Background In many cases, life-sustaining treatment preferences are not timely discussed with older patients. Advance care planning (ACP) offers medical professionals an opportunity to discuss patients’ preferences. We assessed how often these preferences were known when older patients were referred to the emergency department (ED) for an acute geriatric assessment. Methods We conducted a descriptive study on patients referred to the ED for an acute geriatric assessment in a Dutch hospital. Patients were referred by general practitioners (GPs), or in the case of nursing home residents, by elderly care physicians. The referring physician was asked if preferences regarding life-sustaining treatments were known. The primary outcome was the number of patients for whom preferences were known. Secondary outcomes included which preferences, and which variables predict known preferences. Results Between 2015 and 2017, 348 patients were included in our study.

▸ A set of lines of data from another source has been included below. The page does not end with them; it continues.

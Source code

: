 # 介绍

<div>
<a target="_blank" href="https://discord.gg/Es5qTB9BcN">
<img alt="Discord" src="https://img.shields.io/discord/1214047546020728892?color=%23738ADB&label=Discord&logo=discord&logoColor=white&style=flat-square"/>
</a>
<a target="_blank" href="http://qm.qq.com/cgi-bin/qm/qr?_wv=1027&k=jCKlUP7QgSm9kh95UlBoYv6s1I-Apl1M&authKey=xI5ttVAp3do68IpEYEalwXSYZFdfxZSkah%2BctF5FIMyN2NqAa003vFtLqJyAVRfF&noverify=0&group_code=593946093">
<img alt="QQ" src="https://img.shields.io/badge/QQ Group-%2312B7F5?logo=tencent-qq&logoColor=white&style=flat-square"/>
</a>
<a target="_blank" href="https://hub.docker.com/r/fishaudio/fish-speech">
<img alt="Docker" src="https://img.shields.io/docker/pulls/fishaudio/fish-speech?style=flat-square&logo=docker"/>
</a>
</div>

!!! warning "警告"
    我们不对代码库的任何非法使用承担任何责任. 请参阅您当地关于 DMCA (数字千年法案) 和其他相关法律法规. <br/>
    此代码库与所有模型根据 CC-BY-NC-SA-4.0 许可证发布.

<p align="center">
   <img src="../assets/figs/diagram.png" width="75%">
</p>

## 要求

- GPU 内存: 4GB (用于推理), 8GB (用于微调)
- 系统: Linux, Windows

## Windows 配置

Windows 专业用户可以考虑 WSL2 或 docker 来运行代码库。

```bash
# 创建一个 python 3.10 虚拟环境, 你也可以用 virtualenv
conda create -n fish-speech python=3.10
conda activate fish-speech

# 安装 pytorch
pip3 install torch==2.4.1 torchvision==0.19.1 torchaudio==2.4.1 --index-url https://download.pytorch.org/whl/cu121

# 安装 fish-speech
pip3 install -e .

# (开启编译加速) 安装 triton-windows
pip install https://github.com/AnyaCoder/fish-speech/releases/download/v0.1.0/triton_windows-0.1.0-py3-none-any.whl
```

At least one preference regarding life-sustaining treatments was known at referral in 45.4% (158/348) cases. In these cases, cardiopulmonary resuscitation (CPR) policy was always included. Preferences regarding invasive ventilation policy and ICU admission were known in 17% (59/348) and 10.3% (36/348) of the cases respectively. Known preferences were more frequent in cases referred by the elderly care physician than the GP (P < 0.001). Conclusions In less than half the patients, at least one preference regarding life-sustaining treatments was known at the time of referral to the ED for an acute geriatric assessment; in most cases it concerned CPR policy. We recommend optimizing ACP conversations in a non-acute setting to provide more appropriate, desired, and personalized care to older patients referred to the ED.